ASSIGNMENT — The lines to extract run from the start of the records through the line with "- **Quarterly**: A", both ends included; drop the pictures.

^^^^^^^^^^^^^^^^

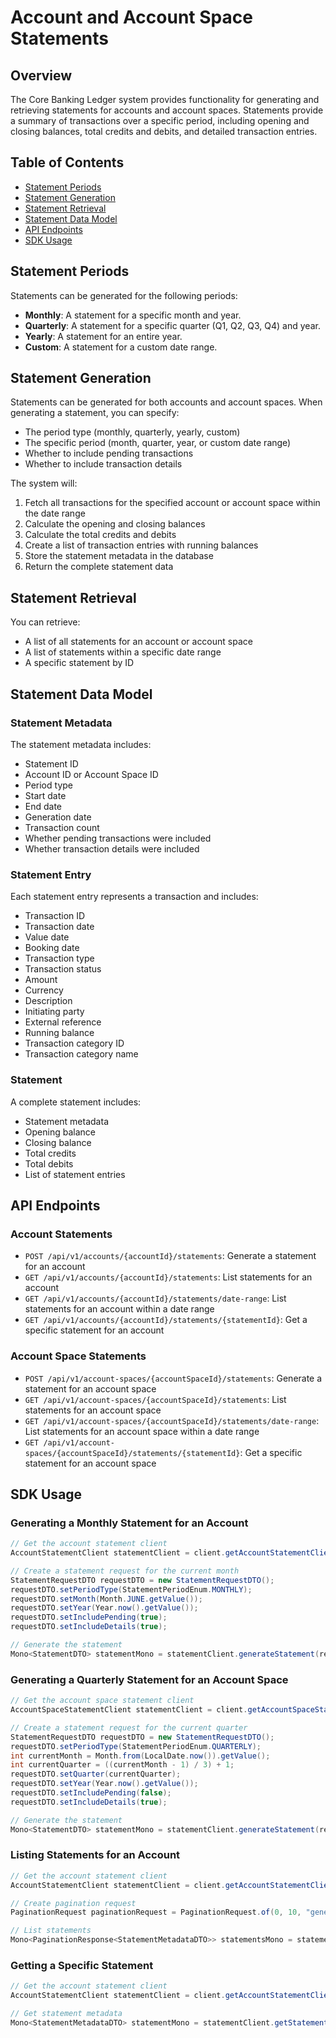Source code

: # Account and Account Space Statements

## Overview

The Core Banking Ledger system provides functionality for generating and retrieving statements for accounts and account spaces. Statements provide a summary of transactions over a specific period, including opening and closing balances, total credits and debits, and detailed transaction entries.

## Table of Contents

- [Statement Periods](#statement-periods)
- [Statement Generation](#statement-generation)
- [Statement Retrieval](#statement-retrieval)
- [Statement Data Model](#statement-data-model)
- [API Endpoints](#api-endpoints)
- [SDK Usage](#sdk-usage)

## Statement Periods

Statements can be generated for the following periods:

- **Monthly**: A statement for a specific month and year.
- **Quarterly**: A statement for a specific quarter (Q1, Q2, Q3, Q4) and year.
- **Yearly**: A statement for an entire year.
- **Custom**: A statement for a custom date range.

## Statement Generation

Statements can be generated for both accounts and account spaces. When generating a statement, you can specify:

- The period type (monthly, quarterly, yearly, custom)
- The specific period (month, quarter, year, or custom date range)
- Whether to include pending transactions
- Whether to include transaction details

The system will:

1. Fetch all transactions for the specified account or account space within the date range
2. Calculate the opening and closing balances
3. Calculate the total credits and debits
4. Create a list of transaction entries with running balances
5. Store the statement metadata in the database
6. Return the complete statement data

## Statement Retrieval

You can retrieve:

- A list of all statements for an account or account space
- A list of statements within a specific date range
- A specific statement by ID

## Statement Data Model

### Statement Metadata

The statement metadata includes:

- Statement ID
- Account ID or Account Space ID
- Period type
- Start date
- End date
- Generation date
- Transaction count
- Whether pending transactions were included
- Whether transaction details were included

### Statement Entry

Each statement entry represents a transaction and includes:

- Transaction ID
- Transaction date
- Value date
- Booking date
- Transaction type
- Transaction status
- Amount
- Currency
- Description
- Initiating party
- External reference
- Running balance
- Transaction category ID
- Transaction category name

### Statement

A complete statement includes:

- Statement metadata
- Opening balance
- Closing balance
- Total credits
- Total debits
- List of statement entries

## API Endpoints

### Account Statements

- `POST /api/v1/accounts/{accountId}/statements`: Generate a statement for an account
- `GET /api/v1/accounts/{accountId}/statements`: List statements for an account
- `GET /api/v1/accounts/{accountId}/statements/date-range`: List statements for an account within a date range
- `GET /api/v1/accounts/{accountId}/statements/{statementId}`: Get a specific statement for an account

### Account Space Statements

- `POST /api/v1/account-spaces/{accountSpaceId}/statements`: Generate a statement for an account space
- `GET /api/v1/account-spaces/{accountSpaceId}/statements`: List statements for an account space
- `GET /api/v1/account-spaces/{accountSpaceId}/statements/date-range`: List statements for an account space within a date range
- `GET /api/v1/account-spaces/{accountSpaceId}/statements/{statementId}`: Get a specific statement for an account space

## SDK Usage

### Generating a Monthly Statement for an Account

```java
// Get the account statement client
AccountStatementClient statementClient = client.getAccountStatementClient(accountId);

// Create a statement request for the current month
StatementRequestDTO requestDTO = new StatementRequestDTO();
requestDTO.setPeriodType(StatementPeriodEnum.MONTHLY);
requestDTO.setMonth(Month.JUNE.getValue());
requestDTO.setYear(Year.now().getValue());
requestDTO.setIncludePending(true);
requestDTO.setIncludeDetails(true);

// Generate the statement
Mono<StatementDTO> statementMono = statementClient.generateStatement(requestDTO);
```

### Generating a Quarterly Statement for an Account Space

```java
// Get the account space statement client
AccountSpaceStatementClient statementClient = client.getAccountSpaceStatementClient(accountSpaceId);

// Create a statement request for the current quarter
StatementRequestDTO requestDTO = new StatementRequestDTO();
requestDTO.setPeriodType(StatementPeriodEnum.QUARTERLY);
int currentMonth = Month.from(LocalDate.now()).getValue();
int currentQuarter = ((currentMonth - 1) / 3) + 1;
requestDTO.setQuarter(currentQuarter);
requestDTO.setYear(Year.now().getValue());
requestDTO.setIncludePending(false);
requestDTO.setIncludeDetails(true);

// Generate the statement
Mono<StatementDTO> statementMono = statementClient.generateStatement(requestDTO);
```

### Listing Statements for an Account

```java
// Get the account statement client
AccountStatementClient statementClient = client.getAccountStatementClient(accountId);

// Create pagination request
PaginationRequest paginationRequest = PaginationRequest.of(0, 10, "generationDate", "DESC");

// List statements
Mono<PaginationResponse<StatementMetadataDTO>> statementsMono = statementClient.listStatements(paginationRequest);
```

### Getting a Specific Statement

```java
// Get the account statement client
AccountStatementClient statementClient = client.getAccountStatementClient(accountId);

// Get statement metadata
Mono<StatementMetadataDTO> statementMono = statementClient.getStatement(statementId);
```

^^^^^^^^^^^^^^^^

EXERCISE OUTPUT —
Source code

: # Account and Account Space Statements

## Overview

The Core Banking Ledger system provides functionality for generating and retrieving statements for accounts and account spaces. Statements provide a summary of transactions over a specific period, including opening and closing balances, total credits and debits, and detailed transaction entries.

## Table of Contents

- [Statement Periods](#statement-periods)
- [Statement Generation](#statement-generation)
- [Statement Retrieval](#statement-retrieval)
- [Statement Data Model](#statement-data-model)
- [API Endpoints](#api-endpoints)
- [SDK Usage](#sdk-usage)

## Statement Periods

Statements can be generated for the following periods:

- **Monthly**: A statement for a specific month and year.
- **Quarterly**: A statement for a specific quarter (Q1, Q2, Q3, Q4) and year.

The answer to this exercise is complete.